Venho
das comunidades periféricas, tendo crescido entre meninas e meninos pobres dos
bairros da Pedreira e da Marambaia, depois que meus pais se deslocaram pela
antiga estrada de ferro, da então distante Bragança do Pará até a capital
Belém, em consequência da crise que afetara fortemente a economia de uma grande
família de nove filhos, que precisaram trabalhar, enquanto estudavam, para
garantir o sustento da casa.
E os antepassados, enterrados em Tentugal, Açaiteua, Viseu e Bragança, também vieram com as memórias dos tempos de outrora, que meus pais gostavam de recordar, quando reuníamos à volta da mesa da sala de jantar, onde nem sempre havia comida, entretanto, um profundo sentimento de comunhão, que se enraizou nos Weyl desde então, e ainda hoje os faz reunir em irmandade, nas casas dos irmãos, onde são bem vindos os amigos queridos.

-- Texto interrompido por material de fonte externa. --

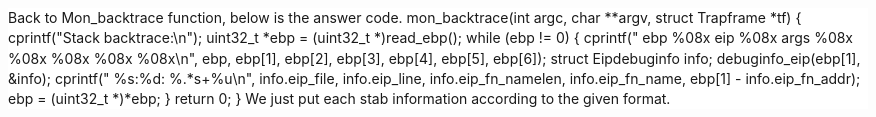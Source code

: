 Back to Mon_backtrace function, below is the answer code.
mon_backtrace(int argc, char **argv, struct Trapframe *tf)
{
    cprintf("Stack backtrace:\n");
    uint32_t *ebp = (uint32_t *)read_ebp();
    while (ebp != 0) {
        cprintf("  ebp %08x  eip %08x  args %08x %08x %08x %08x %08x\n", ebp, ebp[1], ebp[2], ebp[3], ebp[4], ebp[5], ebp[6]);
        struct Eipdebuginfo info;
        debuginfo_eip(ebp[1], &info);
        cprintf("       %s:%d: %.*s+%u\n", info.eip_file, info.eip_line, info.eip_fn_namelen,
                info.eip_fn_name, ebp[1] - info.eip_fn_addr);
        ebp = (uint32_t *)*ebp;
    }
	return 0;
}
We just put each stab information according to the given format.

Esta trajetória periférica e nômada marcou minha vida, de forma que sempre a honrei em meu percurso existencial, a ponto de assumir uma postura de combate e de resistência em favor das pessoas mais pobres, cuja história, por mim afirmada, faz-se presente, muito mais nos becos, mercados e feiras, do que em escolas e museus, razão pela qual hoje escrevo esta crônica, de caráter memorialístico, para homenagear alguns personagens que povoaram parte de minha infância e adolescência em Bragança do Pará.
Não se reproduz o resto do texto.